### DATA FOR THIS TASK ###

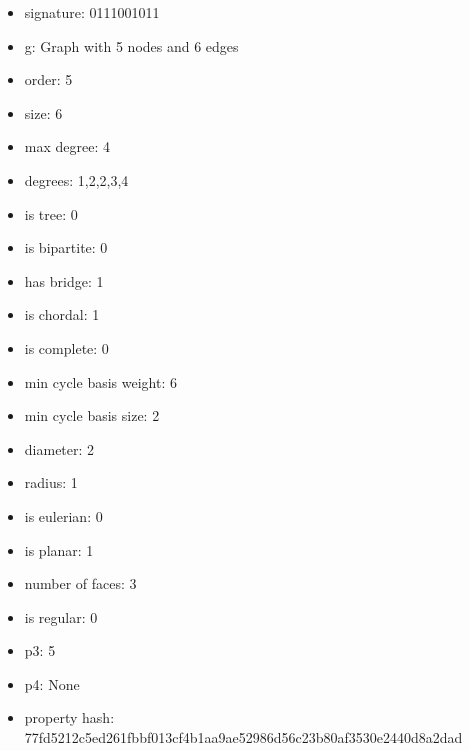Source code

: \begin{itemize}
\item signature: 0111001011
\item g: Graph with 5 nodes and 6 edges
\item order: 5
\item size: 6
\item max degree: 4
\item degrees: 1,2,2,3,4
\item is tree: 0
\item is bipartite: 0
\item has bridge: 1
\item is chordal: 1
\item is complete: 0
\item min cycle basis weight: 6
\item min cycle basis size: 2
\item diameter: 2
\item radius: 1
\item is eulerian: 0
\item is planar: 1
\item number of faces: 3
\item is regular: 0
\item p3: 5
\item p4: None
\item property hash: 77fd5212c5ed261fbbf013cf4b1aa9ae52986d56c23b80af3530e2440d8a2dad
\end{itemize}
\newpage
\begin{figure}
\end{figure}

###

Some of the data mentions "basis". Copy every line where it does.

--- REPLY TO THE TASK ---
\item min cycle basis weight: 6
\item min cycle basis size: 2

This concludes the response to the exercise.